Comment s'est passé votre semaine ?
Pour ma part, j'ai bien galérer à vous poster ce chapitre. Une vraie misère ! Je sais pas si ça vient du site mais en éditant mon document, il y avait du rouge partout me signalant des fautes d'orthographe sur les mots avec la bonne orthographe dont bon autant vous dire que je me suis un peu tirer les cheveux :D
J'espère juste que ça n'aura pas d'incidence sur ce qui apparaît pour vous :/
Merci à : Floridianna, Stella82, Romeila, larosesurleau, les deux personnes en Guest pour vos commentaires
Bienvenue aux petits nouveaux: Pandoragun, christou57 et miaou87.
Merci pour les mises en favoris à : Lamen chan, christou57 et miaou87.
Bonne lecture à vous tous ;)
Disclaimer: Les personnages ne m'appartiennent pas, il sont la propriété de SM.
Chapitre 18 : Rechuter
En me réveillant le lendemain matin j'étais seule dans le lit.
Edward n'était plus là et la place qu'il avait occupée dans le lit était froide. Mon cœur s'accéléra immédiatement et ça me prit quelques minutes avant que je ne parvienne à le calmer. Même si mon instinct me disait de paniquer, je savais qu'Edward ne serait pas parti sans une bonne raison. Jusqu'à présent il ne m'avait pas donné une seule raison de douter de lui hormis la fois du dîner chez lui avec l'apparition de cette fille mais bon pour être franche je m'étais un peu emballé pour pas grand-chose, les apparences jouant contre lui. Je n'avais pas cherché plus loin que le bout de mon nez préférant me faire de fausses idées plutôt que de le laisser s'expliquer comme une personne normale. C'est là qu'on peut s'apercevoir des séquelles laissées par son comportement passé et même si encore aujourd'hui j'avais peur que tout recommence, j'avais l'espoir que tout soit différent.
Faisant fi de la panique qui grandissait en moi, je me levais et partis à sa recherche dans l'appartement. Il n'était pas bien grand et, s'il était encore là, le trouver ne serait pas bien compliqué. En arrivant dans la pièce de vie, il était là debout s'avançant vers la chambre un plateau dans les mains. Il se figea en me voyant.
« Surprise. » dit-il avec le sourire
On aurait dit un enfant, vous savez quand il fait une activité à l'école et qu'il vous la ramène pour la fête des mères. Et bah Edward avait exactement la même tête.

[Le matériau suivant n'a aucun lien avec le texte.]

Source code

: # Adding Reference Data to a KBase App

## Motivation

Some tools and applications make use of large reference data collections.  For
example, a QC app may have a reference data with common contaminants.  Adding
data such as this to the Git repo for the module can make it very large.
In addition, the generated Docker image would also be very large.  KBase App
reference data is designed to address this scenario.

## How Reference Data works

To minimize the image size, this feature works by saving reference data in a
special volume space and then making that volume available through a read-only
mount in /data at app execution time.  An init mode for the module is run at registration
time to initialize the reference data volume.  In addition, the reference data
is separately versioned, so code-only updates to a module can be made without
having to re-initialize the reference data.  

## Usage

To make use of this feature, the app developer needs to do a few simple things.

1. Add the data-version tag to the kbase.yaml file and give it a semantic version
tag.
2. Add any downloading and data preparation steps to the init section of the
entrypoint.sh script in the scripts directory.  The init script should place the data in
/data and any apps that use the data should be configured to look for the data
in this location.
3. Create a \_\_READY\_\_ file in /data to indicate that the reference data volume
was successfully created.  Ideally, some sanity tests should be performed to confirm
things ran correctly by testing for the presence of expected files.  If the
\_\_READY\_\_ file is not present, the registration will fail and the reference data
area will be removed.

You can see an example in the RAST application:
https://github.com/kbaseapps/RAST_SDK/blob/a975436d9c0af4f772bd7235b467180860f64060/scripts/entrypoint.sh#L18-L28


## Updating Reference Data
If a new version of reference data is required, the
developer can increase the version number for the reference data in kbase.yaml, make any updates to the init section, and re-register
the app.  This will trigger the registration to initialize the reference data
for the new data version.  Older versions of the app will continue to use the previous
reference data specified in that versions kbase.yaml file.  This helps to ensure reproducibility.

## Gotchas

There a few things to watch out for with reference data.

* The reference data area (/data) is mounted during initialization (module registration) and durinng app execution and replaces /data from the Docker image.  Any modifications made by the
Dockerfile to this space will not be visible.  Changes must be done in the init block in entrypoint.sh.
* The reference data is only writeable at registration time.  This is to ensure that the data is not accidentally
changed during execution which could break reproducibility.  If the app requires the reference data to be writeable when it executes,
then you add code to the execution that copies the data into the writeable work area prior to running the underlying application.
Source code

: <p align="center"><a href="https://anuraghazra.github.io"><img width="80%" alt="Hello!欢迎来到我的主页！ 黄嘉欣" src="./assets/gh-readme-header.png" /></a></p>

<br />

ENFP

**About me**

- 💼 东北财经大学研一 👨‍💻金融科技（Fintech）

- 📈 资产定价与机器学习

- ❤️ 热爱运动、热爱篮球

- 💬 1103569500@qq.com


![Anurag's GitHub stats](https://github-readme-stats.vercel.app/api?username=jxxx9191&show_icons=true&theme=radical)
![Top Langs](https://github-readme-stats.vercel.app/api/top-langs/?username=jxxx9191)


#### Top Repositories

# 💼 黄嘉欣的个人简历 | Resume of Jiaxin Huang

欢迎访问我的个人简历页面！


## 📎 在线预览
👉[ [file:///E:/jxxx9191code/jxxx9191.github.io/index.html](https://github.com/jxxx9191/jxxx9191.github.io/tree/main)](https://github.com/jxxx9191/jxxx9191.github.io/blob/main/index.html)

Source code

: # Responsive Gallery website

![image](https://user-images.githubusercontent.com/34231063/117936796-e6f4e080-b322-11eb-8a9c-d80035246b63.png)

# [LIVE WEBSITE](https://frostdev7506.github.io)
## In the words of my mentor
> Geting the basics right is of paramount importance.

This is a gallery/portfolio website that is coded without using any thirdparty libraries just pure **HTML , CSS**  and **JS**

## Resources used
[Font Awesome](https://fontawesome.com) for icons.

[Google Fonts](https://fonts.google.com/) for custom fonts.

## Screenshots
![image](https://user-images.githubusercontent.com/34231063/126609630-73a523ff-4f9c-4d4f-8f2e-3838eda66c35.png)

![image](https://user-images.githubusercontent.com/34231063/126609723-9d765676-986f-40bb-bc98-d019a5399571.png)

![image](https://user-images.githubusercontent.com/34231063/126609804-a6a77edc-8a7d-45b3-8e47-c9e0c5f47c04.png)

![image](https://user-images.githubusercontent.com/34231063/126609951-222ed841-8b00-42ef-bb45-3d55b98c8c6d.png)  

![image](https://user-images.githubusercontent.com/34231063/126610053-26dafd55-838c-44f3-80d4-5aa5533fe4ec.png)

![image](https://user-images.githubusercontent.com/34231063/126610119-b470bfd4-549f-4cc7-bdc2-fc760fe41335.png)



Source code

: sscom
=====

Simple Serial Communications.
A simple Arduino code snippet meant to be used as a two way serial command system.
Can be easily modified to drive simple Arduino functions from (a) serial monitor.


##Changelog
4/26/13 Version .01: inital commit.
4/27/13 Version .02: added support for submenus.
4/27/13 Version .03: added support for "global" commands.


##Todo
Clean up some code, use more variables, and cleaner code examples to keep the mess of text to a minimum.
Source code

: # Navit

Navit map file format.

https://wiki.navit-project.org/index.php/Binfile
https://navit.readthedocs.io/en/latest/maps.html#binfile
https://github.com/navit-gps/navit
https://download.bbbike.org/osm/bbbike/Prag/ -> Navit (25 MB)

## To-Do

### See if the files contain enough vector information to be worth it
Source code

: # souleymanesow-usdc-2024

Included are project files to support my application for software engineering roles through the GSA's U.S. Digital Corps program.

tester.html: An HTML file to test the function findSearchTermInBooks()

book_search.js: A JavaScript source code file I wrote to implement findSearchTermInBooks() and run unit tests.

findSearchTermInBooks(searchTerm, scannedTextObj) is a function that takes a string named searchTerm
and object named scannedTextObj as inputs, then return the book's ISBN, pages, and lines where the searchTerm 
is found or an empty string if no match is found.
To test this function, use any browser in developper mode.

« J'ai presque cru que tu m'avais abandonné. »
« Tu sais que des fois tu en dis des plus grosses que toi ? »
Je ne pût réprimer mon rire.
« Demi-tour, direction la chambre. » commanda-t-il
« Ce que tu peux être autoritaire parfois. » pouffais-je
« C'est mon côté "Grand patron" qui veut ça. »
Je passais devant lui, retournant dans la chambre pour reprendre ma place dans le lit. Il arriva juste derrière moi se mit à mes côtés le plateau entre nous deux.
Il nous avait fait la totale : café, jus d'orange, pain avec beurre et confiture et un yaourt. Tout ça paraissant appétissant. Miam. Le petit déjeuné se passa dans la bonne humeur et bien vite il du partir travailler. J'aimais pas trop ça mais comme le disait le proverbe : « Les meilleurs choses ont une fin » et j'avais un peu l'impression que dès que nous passions un bon moment quelque chose faisait en sorte qu'il prenne fin. Notre bulle à Forks me manquait un peu plus chaque jour.
Après son départ et après m'être habillée je partis en direction de la boutique. Les travaux continuaient et je voulais être sûre que tout irait comme prévu et visiblement ma présence avait tendance à faire peur aux ouvriers alors si je devais y passer mes journées pour être sûre que tout soit fait à temps et bien je le ferrais. En y arrivant, tout le monde travaillait et tout semblait avancer à la perfection. Nous étions Vendredi et la réouverture devait avoir lieu dans dix jours, j'étais pressée de reprendre le travail et d'enfin pouvoir en quelque sorte exorciser le lieu. À l'heure du déjeuné, j'envoyais un SMS à Edward.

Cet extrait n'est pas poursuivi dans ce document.